Dataset excerpts:
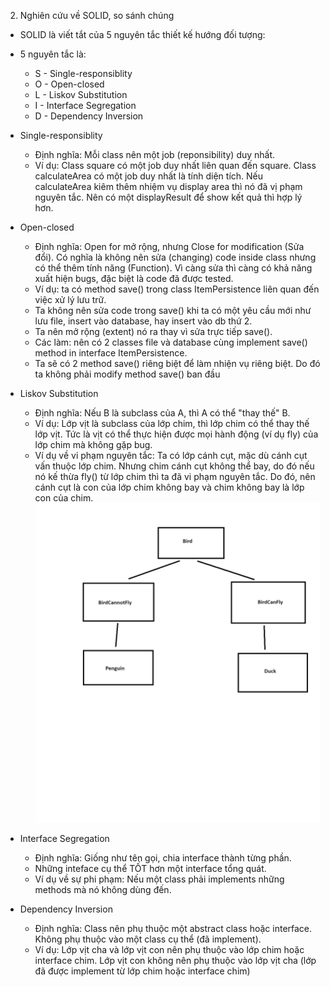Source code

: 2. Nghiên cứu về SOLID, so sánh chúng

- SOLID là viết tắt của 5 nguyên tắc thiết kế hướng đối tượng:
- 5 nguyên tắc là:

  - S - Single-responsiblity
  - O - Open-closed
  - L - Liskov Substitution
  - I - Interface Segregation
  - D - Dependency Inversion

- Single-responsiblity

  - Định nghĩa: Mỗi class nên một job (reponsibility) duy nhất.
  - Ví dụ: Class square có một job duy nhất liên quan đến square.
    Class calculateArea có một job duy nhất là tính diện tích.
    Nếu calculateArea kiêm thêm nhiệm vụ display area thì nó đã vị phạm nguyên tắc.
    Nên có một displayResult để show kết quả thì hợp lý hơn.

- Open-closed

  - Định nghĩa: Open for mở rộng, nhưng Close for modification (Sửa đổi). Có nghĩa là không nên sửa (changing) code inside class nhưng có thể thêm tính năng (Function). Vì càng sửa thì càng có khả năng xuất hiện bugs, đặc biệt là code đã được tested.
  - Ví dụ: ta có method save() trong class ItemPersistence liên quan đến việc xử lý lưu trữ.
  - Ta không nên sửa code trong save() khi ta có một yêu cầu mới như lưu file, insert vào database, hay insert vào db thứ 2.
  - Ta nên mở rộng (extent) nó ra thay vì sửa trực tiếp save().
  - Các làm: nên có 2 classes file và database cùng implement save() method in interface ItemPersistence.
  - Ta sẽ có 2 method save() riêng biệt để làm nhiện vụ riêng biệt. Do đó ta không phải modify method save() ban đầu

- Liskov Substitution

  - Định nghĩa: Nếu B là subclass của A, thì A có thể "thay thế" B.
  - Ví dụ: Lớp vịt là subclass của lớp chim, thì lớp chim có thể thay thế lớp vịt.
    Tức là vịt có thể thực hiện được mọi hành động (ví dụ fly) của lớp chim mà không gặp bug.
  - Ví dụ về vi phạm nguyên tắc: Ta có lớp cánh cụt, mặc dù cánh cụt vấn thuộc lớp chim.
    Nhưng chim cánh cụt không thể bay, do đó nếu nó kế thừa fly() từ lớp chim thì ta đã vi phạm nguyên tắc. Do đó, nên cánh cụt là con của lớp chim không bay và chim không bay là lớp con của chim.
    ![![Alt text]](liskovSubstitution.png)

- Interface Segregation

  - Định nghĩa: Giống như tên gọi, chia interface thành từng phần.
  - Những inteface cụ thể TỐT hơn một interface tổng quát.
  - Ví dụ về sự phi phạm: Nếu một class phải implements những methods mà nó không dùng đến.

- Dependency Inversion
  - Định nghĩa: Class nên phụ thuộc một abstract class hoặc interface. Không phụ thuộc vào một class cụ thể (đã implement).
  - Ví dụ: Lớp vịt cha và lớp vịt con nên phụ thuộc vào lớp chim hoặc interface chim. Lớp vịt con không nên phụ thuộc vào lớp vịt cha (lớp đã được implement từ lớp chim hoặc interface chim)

...

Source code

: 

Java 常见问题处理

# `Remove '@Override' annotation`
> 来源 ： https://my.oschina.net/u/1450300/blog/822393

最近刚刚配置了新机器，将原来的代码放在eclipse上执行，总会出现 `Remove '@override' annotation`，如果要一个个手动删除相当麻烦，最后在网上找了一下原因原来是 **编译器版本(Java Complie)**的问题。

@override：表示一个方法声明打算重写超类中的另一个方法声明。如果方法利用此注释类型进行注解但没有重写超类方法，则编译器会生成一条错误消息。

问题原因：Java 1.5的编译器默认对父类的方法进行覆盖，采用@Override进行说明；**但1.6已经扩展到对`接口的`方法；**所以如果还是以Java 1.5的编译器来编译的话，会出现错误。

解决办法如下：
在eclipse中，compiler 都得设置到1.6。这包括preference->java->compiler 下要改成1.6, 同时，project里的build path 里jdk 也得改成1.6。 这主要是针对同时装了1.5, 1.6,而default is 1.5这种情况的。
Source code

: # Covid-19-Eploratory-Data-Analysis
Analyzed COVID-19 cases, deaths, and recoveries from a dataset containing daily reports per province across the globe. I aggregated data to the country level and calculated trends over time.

**YOUR INSTRUCTIONS:**
Return every line above where "Segregation" appears.

**SOLUTION TO THIS EXERCISE:**
  - I - Interface Segregation
- Interface Segregation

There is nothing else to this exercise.